Lee Konstantinou in the LA Review of Books:
IN 2004, The New York Times reported on the effort of the borough of Queens to find a replacement for Hal Sirowitz, its departing poet laureate, “one of those rare New York writers who is willing — eager, in fact — to identify himself with the borough.” The qualifications for the position were simple: “The winner must be someone who has lived in Queens for at least five years and has written, in English, ‘poetry inspired by the borough.’” But finding someone who met both criteria proved more difficult than expected. Compared to other boroughs — especially Manhattan and Brooklyn — theTimes concluded that “[t]he muse has been less kind to Queens.” Submissions ranged from poems celebrating the fact that the city’s two airports were housed in the borough to odes to those felled on Queens Boulevard, America’s premiere Boulevard of Death.
With Dissident Gardens, Jonathan Lethem — now, inconveniently for official purposes, a resident of California — makes a belated bid for the job of the borough’s poet laureate. Lethem’s longstanding willingness to traverse borders, whether of culture, race, or genre, carries him away from his beloved Brooklyn into what his narrator calls “that impossible homeland of steaming stacks and tombstones.” Dissident Gardens suggests that if you can overcome what Lethem calls “Boroughphobia,” you might find in Queens the makings of something like Utopia, a word often hard for American tongues to pronounce without irony.
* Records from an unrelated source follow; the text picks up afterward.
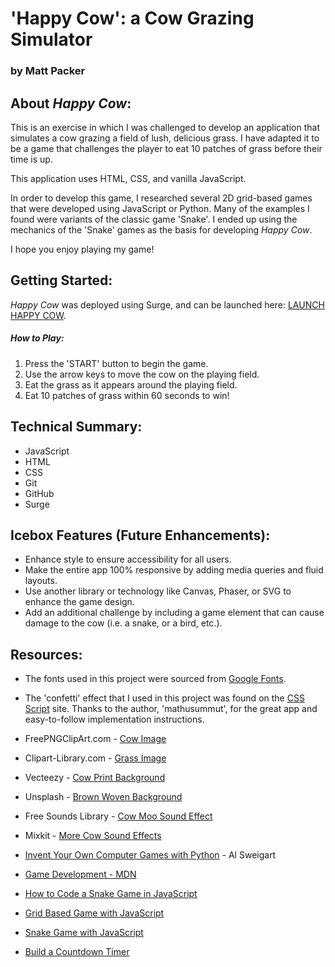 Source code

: # 'Happy Cow': a Cow Grazing Simulator
### by Matt Packer

## About *Happy Cow*:

This is an exercise in which I was challenged to develop an application that simulates a cow grazing a field of lush, delicious grass. I have adapted it to be a game that challenges the player to eat 10 patches of grass before their time is up.

This application uses HTML, CSS, and vanilla JavaScript.

In order to develop this game, I researched several 2D grid-based games that were developed using JavaScript or Python. Many of the examples I found were variants of the classic game 'Snake'. I ended up using the mechanics of the 'Snake' games as the basis for developing *Happy Cow*.

I hope you enjoy playing my game!


## Getting Started:

*Happy Cow* was deployed using Surge, and can be launched here: [LAUNCH HAPPY COW](www.google.com).

##### How to Play:

1. Press the 'START' button to begin the game.
2. Use the arrow keys to move the cow on the playing field.
3. Eat the grass as it appears around the playing field.
4. Eat 10 patches of grass within 60 seconds to win!



## Technical Summary:

* JavaScript
* HTML
* CSS
* Git
* GitHub
* Surge



## Icebox Features (Future Enhancements):

* Enhance style to ensure accessibility for all users.
* Make the entire app 100% responsive by adding media queries and fluid layouts.
* Use another library or technology like Canvas, Phaser, or SVG to enhance the game design.
* Add an additional challenge by including a game element that can cause damage to the cow (i.e. a snake, or a bird, etc.).


## Resources:

* The fonts used in this project were sourced from [Google Fonts](https://fonts.google.com/).
  
* The 'confetti' effect that I used in this project was found on the [CSS Script](https://www.cssscript.com/confetti-falling-animation/) site. Thanks to the author, 'mathusummut', for the great app and easy-to-follow implementation instructions.
  
* FreePNGClipArt.com - [Cow Image](http://www.freepngclipart.com/free-png/3132-black-and-white-cow-png-image)
  
* Clipart-Library.com - [Grass Image](http://clipart-library.com/free/grass-png-cartoon.html)
  
* Vecteezy - [Cow Print Background](https://static.vecteezy.com/system/resources/previews/000/225/238/original/cow-print-background-vector.jpg)
  
* Unsplash - [Brown Woven Background](https://images.unsplash.com/photo-1591195854242-8804547cdcab?ixid=MnwxMjA3fDB8MHxzZWFyY2h8MXx8YnJvd24lMjB0ZXh0dXJlfGVufDB8fDB8fA%3D%3D&ixlib=rb-1.2.1&w=1000&q=80)
  
* Free Sounds Library - [Cow Moo Sound Effect](https://www.freesoundslibrary.com/cow-moo-sound/)

* Mixkit - [More Cow Sound Effects](https://mixkit.co/free-sound-effects/cow/)

* [Invent Your Own Computer Games with Python](https://inventwithpython.com/invent4thed/) - Al Sweigart

* [Game Development - MDN](https://developer.mozilla.org/en-US/docs/Games)

* [How to Code a Snake Game in JavaScript](https://www.youtube.com/watch?v=QTcIXok9wNY)
  
* [Grid Based Game with JavaScript](https://www.youtube.com/watch?v=3t_SV3WD_98)
  
* [Snake Game with JavaScript](https://medium.com/writeabyte/snake-game-5aaeb80a261a)
  
* [Build a Countdown Timer](https://www.youtube.com/watch?v=vSV_Ml2_A88)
An assured, expert literary performance by one of our most important writers, Dissident Gardens is a largely plotless, multigenerational novel about the network of characters surrounding Rose Zimmer, a member of the American Communist Party whose husband leaves her, and who must raise their daughter Miriam alone. After being expelled from the Party in 1955 for having an affair with a married black policeman, Douglas Lookins, Rose becomes the “Red Queen” of Sunnyside Gardens, Queens, a community of garden homes built around a common courtyard. Rose is at the center ofDissident Gardens; around her, in the thrall of her tremendous gravity, orbit a variety of other characters.